O’Reilly Media is a publisher of technical books. They also operate some technical conferences, including the “O’Reilly Web 2.0 Conference.” They are in the process of registering a trademark in the phrase “Web 2.0″ for

Arranging and conducting live events, namely, trade shows, expositions and business conferences in various fields, namely, computers, communications, and information technology, and

Organizing and conducting educational conferences, tutorials and workshops in the fields of computers, communication and information technology.

An Irish non-profit enterprise called IT@Cork announced the “it@cork Web 2.0 half day Conference.” In response, the corporate parent of O’Reilly [update: this isn't correct--see below] sent a standard bigfoot letter claiming ownership of the phrase “Web 2.0.” Once the C&D letter hit the web, a firestorm of controversy erupted, compounded by the fact that O’Reilly’s principal, Tim, is on vacation, unreachable, and unable to respond to the controversy himself.

In my opinion, the real lesson here is that if your core customer base subscribes to the “information wants to be free” norm–which, I think, fairly describes many of O’Reilly’s customers–then enforcing your trademark rights is a risky proposition. For a taste of how badly customers respond to IP enforcements that violate their norms, see here.

In a sense, I think companies catering to the IWTBF crowd have, by definition, fewer enforceable IP assets than other companies, because some legally enforceable assets simply aren’t viable in the court of popular opinion.
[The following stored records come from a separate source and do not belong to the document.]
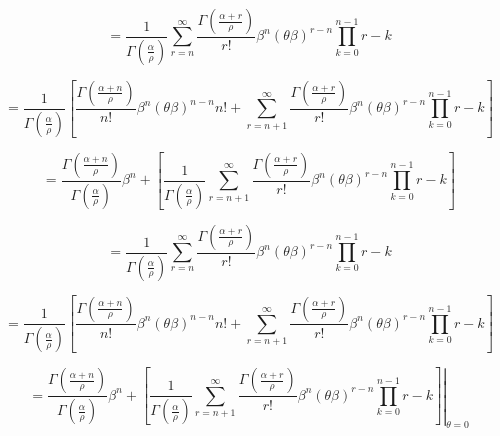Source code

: \begin{frame}
    \begin{equation*}
        = \frac{1}{{\Gamma \left ( \frac{\alpha}{\rho} \right)}} \sum_{r=n}^{\infty} \frac{\Gamma \left (\frac{\alpha+r}{\rho} \right)}{r!}
          \beta^{n} (\theta \beta)^{r-n} \prod_{k=0}^{n-1} r-k
    \end{equation*}

    \begin{equation*}
        = \frac{1}{{\Gamma \left ( \frac{\alpha}{\rho} \right)}} \left
          [ \frac{\Gamma \left (\frac{\alpha+n}{\rho} \right)}{n!} \beta^n (\theta \beta)^{n-n} n! +
            \sum_{r=n+1}^{\infty} \frac{\Gamma \left (\frac{\alpha+r}{\rho} \right)}{r!} \beta^{n} (\theta \beta)^{r-n} \prod_{k=0}^{n-1} r-k \right ]
    \end{equation*}

    \begin{equation*}
        = \frac{\Gamma \left (\frac{\alpha+n}{\rho} \right)}{{\Gamma \left ( \frac{\alpha}{\rho} \right)}} \beta^n +
        \left[
            \frac{1}{{\Gamma \left ( \frac{\alpha}{\rho} \right)}}
            \sum_{r=n+1}^{\infty} \frac{\Gamma \left (\frac{\alpha+r}{\rho} \right)}{r!} \beta^{n} (\theta \beta)^{r-n} \prod_{k=0}^{n-1} r-k
        \right ]
    \end{equation*}
\end{frame}

\begin{frame}
    \begin{equation*}
        = \frac{1}{{\Gamma \left ( \frac{\alpha}{\rho} \right)}} \sum_{r=n}^{\infty} \frac{\Gamma \left (\frac{\alpha+r}{\rho} \right)}{r!}
          \beta^{n} (\theta \beta)^{r-n} \prod_{k=0}^{n-1} r-k
    \end{equation*}

    \begin{equation*}
        = \frac{1}{{\Gamma \left ( \frac{\alpha}{\rho} \right)}} \left
          [ \frac{\Gamma \left (\frac{\alpha+n}{\rho} \right)}{n!} \beta^n (\theta \beta)^{n-n} n! +
            \sum_{r=n+1}^{\infty} \frac{\Gamma \left (\frac{\alpha+r}{\rho} \right)}{r!} \beta^{n} (\theta \beta)^{r-n} \prod_{k=0}^{n-1} r-k \right ]
    \end{equation*}

    \begin{equation*}
        = \frac{\Gamma \left (\frac{\alpha+n}{\rho} \right)}{{\Gamma \left ( \frac{\alpha}{\rho} \right)}} \beta^n +
        \left.\left[ \frac{1}{{\Gamma \left ( \frac{\alpha}{\rho} \right)}}
            \sum_{r=n+1}^{\infty} \frac{\Gamma \left (\frac{\alpha+r}{\rho} \right)}{r!} \beta^{n} (\theta \beta)^{r-n} \prod_{k=0}^{n-1} r-k
        \right ] \right \vert_{\theta = 0}
    \end{equation*}
\end{frame}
I think this is particularly true when the trademark is weak (as Marty says, “If you coin and promulgate a term, you can sell it as a buzzword or you can sell it as a brand, but under trademark law, it’s virtually impossible to do both.”), but I think the advice to tread cautiously applies more generally than that. I’m reminded of the collective guffaw when the original Napster sued to enforce its trademark rights in 2000/2001. It’s not that Napster didn’t have protectable trademark rights (it did), it was just the irony (and maybe the duplicity/”chutzpah“).

But even if a company’s customer base is filled with IP maximalists, trademark owners need to remember that sending a cease-and-desist letter has some risk associated with it. The decision to send the letter is not rote, and it should not be based on abstract fears about the hypothetical loss of trademark rights for inadequate policing. Ironically, I recently posted a link to Deborah Wilcox’s article on when not to send a trademark cease-and-desist letter; her words seem very apropos.
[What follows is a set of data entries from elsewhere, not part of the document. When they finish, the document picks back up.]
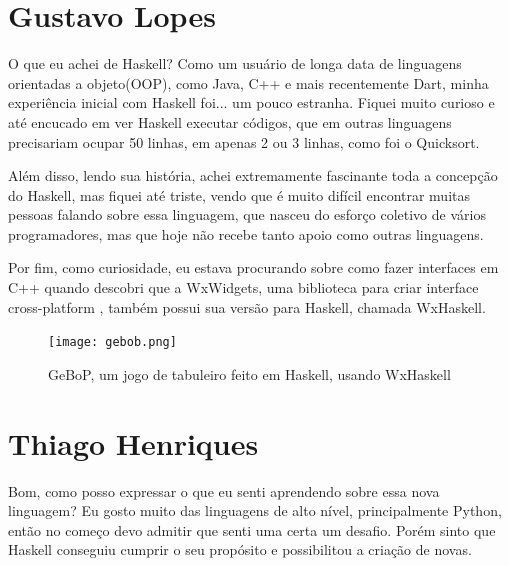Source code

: \documentclass[
  article,			       %
  12pt,				         %
  oneside,			       %
  a4paper,			       %
  english,		       	 %
  brazil,			      	 %
  sumario=tradicional
]{abntex2}
\begin{document}
    
    \begin{apendicesenv}
      
        \partapendices

        \setcounter{chapter}{0}
        \renewcommand{\thechapter}{\Alph{chapter}}%

        \chapter{Gustavo Lopes}

        O que eu achei de Haskell? Como um usuário de longa data de linguagens orientadas a objeto(OOP), 
        como Java, C++ e mais recentemente Dart, minha experiência inicial com Haskell foi...
        um pouco estranha. Fiquei muito curioso e até encucado em ver Haskell executar códigos, que em
        outras linguagens precisariam ocupar 50 linhas, em apenas 2 ou 3 linhas, como foi o Quicksort.

        Além disso, lendo sua história, achei extremamente fascinante toda a concepção do Haskell,
        mas fiquei até triste, vendo que é muito difícil encontrar muitas pessoas falando sobre essa linguagem, que nasceu 
        do esforço coletivo de vários programadores, mas que hoje não recebe tanto apoio como outras linguagens.

        Por fim, como curiosidade, eu estava procurando sobre como fazer interfaces em C++ quando
        descobri que a WxWidgets, uma biblioteca para criar interface cross-platform , também possui 
        sua versão para Haskell, chamada WxHaskell.

        \begin{figure}[ht]
          \texttt{[image: gebob.png]}
          \caption{GeBoP, um jogo de tabuleiro feito em Haskell, usando WxHaskell}
        \end{figure}

        \newpage
        
        \chapter{Thiago Henriques}

        Bom, como posso expressar o que eu senti aprendendo sobre essa nova linguagem? Eu gosto muito das linguagens de alto nível, principalmente Python,
        então no começo devo admitir que senti uma certa um desafio. Porém sinto que Haskell conseguiu cumprir o 
        seu propósito e possibilitou a criação de novas.


\end{apendicesenv}
\end{document}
UPDATE: The NYT story. In it, a representative of IT@Cork says that CMP’s backdown illustrates the power of blogs to combat bigfoot letters.
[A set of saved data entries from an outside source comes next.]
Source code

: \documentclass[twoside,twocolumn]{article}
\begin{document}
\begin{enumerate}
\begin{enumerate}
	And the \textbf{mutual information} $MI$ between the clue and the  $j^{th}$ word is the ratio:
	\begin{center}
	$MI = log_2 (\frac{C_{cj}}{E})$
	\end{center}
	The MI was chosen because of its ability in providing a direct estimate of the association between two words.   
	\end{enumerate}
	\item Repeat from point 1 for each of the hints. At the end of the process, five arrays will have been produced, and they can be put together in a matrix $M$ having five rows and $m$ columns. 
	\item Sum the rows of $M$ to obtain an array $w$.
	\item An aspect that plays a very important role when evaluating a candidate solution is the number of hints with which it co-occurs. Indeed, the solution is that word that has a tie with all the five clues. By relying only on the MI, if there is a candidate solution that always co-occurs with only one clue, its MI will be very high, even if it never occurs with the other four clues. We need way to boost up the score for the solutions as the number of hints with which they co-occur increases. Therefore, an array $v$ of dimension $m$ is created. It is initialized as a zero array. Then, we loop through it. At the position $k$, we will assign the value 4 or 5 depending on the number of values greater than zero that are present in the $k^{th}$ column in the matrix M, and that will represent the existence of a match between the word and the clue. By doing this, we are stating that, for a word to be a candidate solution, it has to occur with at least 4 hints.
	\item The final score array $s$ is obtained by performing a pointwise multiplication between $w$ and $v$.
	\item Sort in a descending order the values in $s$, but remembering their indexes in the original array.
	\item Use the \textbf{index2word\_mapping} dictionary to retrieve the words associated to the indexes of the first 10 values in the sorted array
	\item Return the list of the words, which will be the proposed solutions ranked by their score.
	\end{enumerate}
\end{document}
UPDATE 2: Tim O’Reilly’s response after his return from vacation. This response raises a number of issues. First and foremost, the relationship between O’Reilly and CMP wasn’t clear to me at any point in this process. Second, I’m not comfortable with the idea that O’Reilly is trying to point the finger at CMP. At minimum, it appears that an O’Reilly employee knew what CMP was doing, so presumably a different course of action was possible. But I don’t think O’Reilly was that far out of sync with CMP because it appears Tim still thinks that the Web 2.0 mark is worth protecting and that the rights cover Ireland. Finally, I’m not sure about his “shame on the blogosphere” angle–some people absolutely went overboard, but O’Reilly/CMP did make mistakes that the blog pounced on, and O’Reilly’s efforts to provide interim info did little to clarify the issue or calm the matter.

UPDATE 3: Marty thinks that O’Reilly/CMP may have committed “self-inflicted genericide.”